FC店と恒例の慰労米国旅行 気遣いやもてなし術学ぶ
イエローハット 堀江康生・社長(下)
米国旅行ではFC店の社長などの接待を担当、1年の苦労をねぎらった
カー用品ブームを追い風にイエローハットは成長を続け、1992年には200店舗を超えました。大手と呼ばれるようになり、東証2部上場を目指す一環で営業部の指揮を任されました。準備にあたり、ある証券会社の担当者から「他社はFC(フランチャイズチェーン)店からブランド使用料を取っている。イエローハットも取るべきだ」と指摘されました。利益水準が高まると言うのです。
これに私は猛反対しました。「参入ハードルを下げ、継続的な成長を重視すべきだ」。FC店の中には小さな会社も多く、ブランド使用料を取ると経営を圧迫してしまうと考えたからです。一貫してブランド料はとらない方針を続けたことで店舗数は拡大の一途をたどり、営業利益もむしろ増えました。店舗数が300を超えた95年、無事に2部上場を果たしました。

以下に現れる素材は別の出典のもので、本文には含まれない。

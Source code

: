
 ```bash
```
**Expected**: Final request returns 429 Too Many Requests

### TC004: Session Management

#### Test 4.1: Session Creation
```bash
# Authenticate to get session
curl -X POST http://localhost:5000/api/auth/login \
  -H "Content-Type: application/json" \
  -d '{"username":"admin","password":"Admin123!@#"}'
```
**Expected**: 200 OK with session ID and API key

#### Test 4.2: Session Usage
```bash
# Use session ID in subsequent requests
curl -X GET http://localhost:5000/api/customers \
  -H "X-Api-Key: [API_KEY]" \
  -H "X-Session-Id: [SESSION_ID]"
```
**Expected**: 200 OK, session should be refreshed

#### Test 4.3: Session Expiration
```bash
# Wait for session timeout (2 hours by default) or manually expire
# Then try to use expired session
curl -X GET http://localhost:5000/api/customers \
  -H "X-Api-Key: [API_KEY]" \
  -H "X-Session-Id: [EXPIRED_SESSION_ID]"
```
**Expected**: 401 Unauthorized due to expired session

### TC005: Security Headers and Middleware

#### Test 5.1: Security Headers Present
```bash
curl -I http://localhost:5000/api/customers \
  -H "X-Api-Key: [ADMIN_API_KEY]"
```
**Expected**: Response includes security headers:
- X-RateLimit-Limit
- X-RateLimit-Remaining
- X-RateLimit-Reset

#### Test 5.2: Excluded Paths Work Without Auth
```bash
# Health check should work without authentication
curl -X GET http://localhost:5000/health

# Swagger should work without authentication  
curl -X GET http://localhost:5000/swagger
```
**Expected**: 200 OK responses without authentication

営業部では毎年、米国旅行に行っていました。FC店はイエローハットにとって、商品を購入してくれる大事な顧客。営業成績が好調だったFC店の社長や従業員を招待して1年の苦労をねぎらうのです。私は課長として旅行の手配や世話役を任され、荷物運びや案内などに奔走しました。
ある時、現地で日本食を食べたくなった人がいました。次回から必ずかばんにおにぎりを詰めて日本から持参し、米国のホテルで配って回るようにしました。
これが好評でした。参加したあるFC店の社長からは「次の米国旅行が楽しみで日々の営業を頑張れるよ」と言ってもらえました。この時に身につけた相手への気遣いやもてなし術は、今でも役に立っています。
当時、社内には「掃除研修」という伝統行事がありました。「掃除を通して社会貢献をしたい」という思いで創業時から続いている活動で、いつの間にか研修になったものです。日曜日に有志が東京・中目黒にあった本社に集まり、周辺の道路の掃き掃除やごみ拾いをしました。もともと大の掃除好きだった私はこれが楽しみで、掃除の手順などを自主的にまとめて参加者に配っていました。
掃除には社員だけでなく取引先なども参加します。遠方からの来客は本社近くの研修センターに宿泊してもらい、掃除に打ち込みつつ寝食をともにしました。一緒に掃除をしながら、カー用品の売れ行きなどについて話しました。どんな相手でも現場で腹を割って話すことの大切さを、この掃除研修で学びました。
あのころ……
1990年代後半、自動車保有台数の増加は頭打ちとなり、カー用品店の店舗数増加ペースも鈍り始める。業界首位のオートバックスセブンは大型店の展開を始め、イエローハットは全店舗で車検に対応するなど、独自戦略を磨くことで新規顧客の獲得に動き始めた。